Trump e Hillary alla cena della Alfred E. Smith Memorial Foundation (foto LaPresse)

Alla cena di Al Smith le risate di Trump e Hillary si strozzano in gola

Nel ricevimento di beneficenza, di solito l'ultimo ultimo spazio neutrale della campagna, la tradizionale sospensione delle ostilità fra i candidati ha vacillato.

New York. La cena di Al Smith è un tradizionale ricevimento di beneficenza per le opere caritatevoli cattoliche che ha l’incredibile potere di sospendere le ostilità della campagna elettorale. Ogni quattro anni l’alta società di New York in cravatta nera e abito lungo si riunisce sotto gli auspici del cardinale, capeggiata dai due candidati alla Casa Bianca, per qualche ora di ironia e autoronia, di sfottò e motteggi, leggerezza assoluta che interrompe le angherie da campagna elettorale. E’ parte di un genere americano in cui il potente si esercita nell’arte popolare della stand-up comedy, avvicinandosi al registro dei mortali e agevolando il trionfo momentaneo dello humour. In contesti del genere perfino Mitt Romney risulta simpatico.
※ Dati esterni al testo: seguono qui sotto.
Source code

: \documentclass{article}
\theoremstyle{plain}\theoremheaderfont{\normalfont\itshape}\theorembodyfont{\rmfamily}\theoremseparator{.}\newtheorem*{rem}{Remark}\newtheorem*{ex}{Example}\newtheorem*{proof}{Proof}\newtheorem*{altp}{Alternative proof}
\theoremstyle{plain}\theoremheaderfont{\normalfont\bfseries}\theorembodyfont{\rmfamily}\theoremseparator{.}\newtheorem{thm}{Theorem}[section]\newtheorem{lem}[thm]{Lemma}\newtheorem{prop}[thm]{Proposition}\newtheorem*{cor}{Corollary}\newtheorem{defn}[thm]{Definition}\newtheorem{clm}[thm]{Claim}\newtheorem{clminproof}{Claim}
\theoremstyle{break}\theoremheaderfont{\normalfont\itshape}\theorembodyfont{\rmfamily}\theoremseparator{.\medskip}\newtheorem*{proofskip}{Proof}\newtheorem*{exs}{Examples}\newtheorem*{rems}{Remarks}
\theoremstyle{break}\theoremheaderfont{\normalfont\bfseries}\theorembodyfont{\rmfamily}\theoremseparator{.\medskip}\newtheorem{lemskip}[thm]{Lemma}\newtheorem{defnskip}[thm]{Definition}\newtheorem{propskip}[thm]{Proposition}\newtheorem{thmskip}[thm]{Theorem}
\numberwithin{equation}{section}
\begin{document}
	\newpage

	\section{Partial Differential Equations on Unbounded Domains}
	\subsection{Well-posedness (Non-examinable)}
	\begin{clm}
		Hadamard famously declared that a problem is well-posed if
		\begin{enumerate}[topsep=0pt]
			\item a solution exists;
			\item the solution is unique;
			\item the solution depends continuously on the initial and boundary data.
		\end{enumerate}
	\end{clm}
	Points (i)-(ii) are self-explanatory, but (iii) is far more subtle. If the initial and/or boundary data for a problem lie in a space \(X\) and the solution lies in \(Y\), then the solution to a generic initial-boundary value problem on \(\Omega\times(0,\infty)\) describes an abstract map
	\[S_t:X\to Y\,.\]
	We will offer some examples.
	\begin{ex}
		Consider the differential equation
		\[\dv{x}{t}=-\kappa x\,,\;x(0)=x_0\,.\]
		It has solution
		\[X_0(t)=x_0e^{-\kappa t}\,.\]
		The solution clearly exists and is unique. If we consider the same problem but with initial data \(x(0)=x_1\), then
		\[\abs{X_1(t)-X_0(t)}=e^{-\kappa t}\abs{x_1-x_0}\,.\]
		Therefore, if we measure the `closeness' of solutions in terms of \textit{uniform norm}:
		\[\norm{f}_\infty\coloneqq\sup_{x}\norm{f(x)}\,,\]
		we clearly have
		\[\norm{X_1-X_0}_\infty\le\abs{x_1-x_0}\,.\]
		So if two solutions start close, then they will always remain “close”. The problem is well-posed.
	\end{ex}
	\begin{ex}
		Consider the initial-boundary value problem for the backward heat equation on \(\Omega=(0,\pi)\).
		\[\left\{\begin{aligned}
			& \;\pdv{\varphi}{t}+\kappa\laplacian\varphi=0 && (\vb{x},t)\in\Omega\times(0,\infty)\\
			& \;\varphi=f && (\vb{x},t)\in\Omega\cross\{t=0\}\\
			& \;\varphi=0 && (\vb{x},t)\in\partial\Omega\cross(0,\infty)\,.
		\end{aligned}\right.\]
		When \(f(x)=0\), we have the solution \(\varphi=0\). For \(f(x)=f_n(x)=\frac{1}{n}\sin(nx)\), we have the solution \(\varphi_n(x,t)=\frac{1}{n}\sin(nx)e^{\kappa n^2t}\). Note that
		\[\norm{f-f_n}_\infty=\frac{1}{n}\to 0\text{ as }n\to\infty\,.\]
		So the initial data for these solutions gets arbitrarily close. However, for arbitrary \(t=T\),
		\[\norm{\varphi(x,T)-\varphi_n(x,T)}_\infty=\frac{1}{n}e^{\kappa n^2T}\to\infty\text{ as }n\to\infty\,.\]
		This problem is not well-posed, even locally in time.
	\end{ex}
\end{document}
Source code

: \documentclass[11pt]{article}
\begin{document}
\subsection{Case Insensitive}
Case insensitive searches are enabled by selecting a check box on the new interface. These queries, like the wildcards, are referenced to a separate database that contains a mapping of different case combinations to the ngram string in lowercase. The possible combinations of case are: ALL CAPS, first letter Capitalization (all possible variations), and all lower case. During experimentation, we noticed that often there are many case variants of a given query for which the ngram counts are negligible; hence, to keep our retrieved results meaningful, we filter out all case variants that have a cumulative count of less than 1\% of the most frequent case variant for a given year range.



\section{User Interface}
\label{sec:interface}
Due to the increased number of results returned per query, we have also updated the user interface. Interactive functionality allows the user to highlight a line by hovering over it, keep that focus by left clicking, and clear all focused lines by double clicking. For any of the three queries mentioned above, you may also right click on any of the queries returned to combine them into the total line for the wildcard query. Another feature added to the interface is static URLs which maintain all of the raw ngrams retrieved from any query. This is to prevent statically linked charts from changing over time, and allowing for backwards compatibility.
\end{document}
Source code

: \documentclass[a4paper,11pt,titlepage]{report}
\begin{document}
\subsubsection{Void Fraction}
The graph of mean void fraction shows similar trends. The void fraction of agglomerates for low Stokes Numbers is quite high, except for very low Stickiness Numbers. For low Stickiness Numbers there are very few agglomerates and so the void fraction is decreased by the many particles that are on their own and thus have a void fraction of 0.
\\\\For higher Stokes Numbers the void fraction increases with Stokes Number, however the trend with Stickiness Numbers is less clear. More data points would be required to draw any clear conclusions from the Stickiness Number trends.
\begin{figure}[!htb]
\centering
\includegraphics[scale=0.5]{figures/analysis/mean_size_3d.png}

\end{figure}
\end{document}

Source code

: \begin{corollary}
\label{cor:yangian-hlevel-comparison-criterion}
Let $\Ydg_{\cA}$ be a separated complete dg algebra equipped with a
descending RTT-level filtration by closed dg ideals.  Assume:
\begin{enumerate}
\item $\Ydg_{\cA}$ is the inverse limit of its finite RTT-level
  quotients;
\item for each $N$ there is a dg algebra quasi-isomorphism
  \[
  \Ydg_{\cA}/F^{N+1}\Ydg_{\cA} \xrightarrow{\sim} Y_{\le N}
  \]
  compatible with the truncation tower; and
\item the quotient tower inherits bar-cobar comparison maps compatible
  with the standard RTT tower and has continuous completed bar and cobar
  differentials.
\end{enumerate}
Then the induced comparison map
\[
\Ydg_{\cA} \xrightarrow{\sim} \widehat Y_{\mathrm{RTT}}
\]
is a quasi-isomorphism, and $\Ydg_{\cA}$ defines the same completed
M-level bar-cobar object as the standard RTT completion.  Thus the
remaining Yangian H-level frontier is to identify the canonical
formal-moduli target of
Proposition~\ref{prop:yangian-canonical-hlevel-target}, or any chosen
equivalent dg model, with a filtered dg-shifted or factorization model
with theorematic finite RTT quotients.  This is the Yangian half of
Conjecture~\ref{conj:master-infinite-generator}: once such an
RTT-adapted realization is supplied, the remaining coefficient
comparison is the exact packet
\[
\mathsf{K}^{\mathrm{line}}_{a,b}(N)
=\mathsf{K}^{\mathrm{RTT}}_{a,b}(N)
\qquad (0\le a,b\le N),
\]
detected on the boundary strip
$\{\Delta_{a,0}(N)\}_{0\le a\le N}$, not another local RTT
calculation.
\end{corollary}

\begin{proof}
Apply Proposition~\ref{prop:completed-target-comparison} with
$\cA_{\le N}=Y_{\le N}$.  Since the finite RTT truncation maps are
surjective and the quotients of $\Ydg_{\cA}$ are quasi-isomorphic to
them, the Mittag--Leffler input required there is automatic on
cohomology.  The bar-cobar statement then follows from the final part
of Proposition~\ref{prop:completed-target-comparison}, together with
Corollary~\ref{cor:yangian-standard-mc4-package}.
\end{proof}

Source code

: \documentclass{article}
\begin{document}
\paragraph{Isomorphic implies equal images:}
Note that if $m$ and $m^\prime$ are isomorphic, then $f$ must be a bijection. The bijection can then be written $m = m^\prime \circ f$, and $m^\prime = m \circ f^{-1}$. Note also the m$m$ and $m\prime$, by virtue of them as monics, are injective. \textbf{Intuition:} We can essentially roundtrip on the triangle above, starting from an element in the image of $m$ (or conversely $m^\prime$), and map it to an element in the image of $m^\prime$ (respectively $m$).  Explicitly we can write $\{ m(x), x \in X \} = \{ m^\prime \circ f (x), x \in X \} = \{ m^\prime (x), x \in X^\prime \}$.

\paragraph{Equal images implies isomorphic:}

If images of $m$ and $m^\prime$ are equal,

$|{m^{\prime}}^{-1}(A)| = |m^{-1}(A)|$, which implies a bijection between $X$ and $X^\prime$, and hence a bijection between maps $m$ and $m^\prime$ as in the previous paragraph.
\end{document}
Quattro anni fa aveva fatto  battute memorabili su Obama che trasforma l’acqua in vino, gesto messianico che piace a tutti tranne a lui, mormone astemio.

 

Giovedì sera è stata la volta di Donald Trump e Hillary Clinton, e fra i sorrisi tirati quanto le pelli degli ospiti, le occhiatacce sullo sfondo, gli abiti fucsia, il cardinale Dolan che s’asciugava il sudore dalla fronte e infine i “buuuu!” che sono piovuti in sala, la tradizionale sospensione delle ostilità fra i candidati ha vacillato. La partenza era stata buona. Trump ha subito detto il piccolo segreto che in questi contesti permette di vincere la gara della simpatia, ovvero fare soprattutto battute autoironiche, indirizzare innanzitutto a se stessi l’umorismo, e poi ha ammesso: “Non credo però di riuscirci”. Perfetto anche il passaggio sul “bias” dei media, dimostrato con un episodio esemplare: Michelle Obama tiene un discorso e tutti la osannano e si sdilinquiscono, Melania Trump fa un discorso “esattamente identico” e tutti la attaccano: “Non riesco proprio a capire perché”. Ma l’intervento ha avuto una parabola simile a quella vista nel dibattito di Las Vegas, dove Trump era partito con ordine e compostezza ed è finito con il mettere in dubbio la legittimità della democrazia americana.

 

Alla cena di Al Smith a un certo punto si è persa di vista quella distanza fra le parole e l’intenzione che genera l’ironia. Dice sul serio oppure è una battuta?, hanno preso a chiedersi gli ospiti, tutti uomini di mondo che, come ha ricordato il candidato, riverivano Trump prima che scendesse in politica, e ora lo disprezzano. Anche questo è stato uno dei momenti in cui il sorriso, preparato sulla fiducia nell’attesa di una “punch line” che non arriva, si è bloccato in un’imbarazzante paresi facciale. “Hillary questa sera finge di non essere anticattolica”, ha detto riferendosi alle email di John Podesta trafugate da Wikileaks che contengono sferzanti parole in libertà contro i cattolici da parte dei consiglieri clintoniani. Lei ci ha messo qualche secondo per incrociare lo sguardo di Dolan, che le stava seduto accanto, e quando lo ha fatto sembrava dire: “Poverino, dobbiamo tenercelo così”.

 

Ancora: “Clinton è così corrotta che è stata cacciata dalla commissione Watergate”, “Hillary crede che sia fondamentale ingannare la gente tenendo una linea politica in pubblico e una totalmente diversa in privato”. Ha preso a scudisciate il lavoro della fondazione Clinton a Haiti e si è esibito in altre battute che non lo erano finché il pubblico – in stragrande maggioranza clintoniano, com’è normale in un consesso dei piani alti dell’establishment – non ha preso a fare “buuuu!”. Fra i fischi è finita l’idea della tregua, del distacco temporaneo dal registro della partigianeria per trovare un momento, per quanto costruito e televisivo, di condivisione. Non ci sono momenti inviolabili in questa campagna. Hillary invece s’è attenuta al protocollo: con precisione meccanica ha recitato le battute che il suo staff aveva preparato per lei.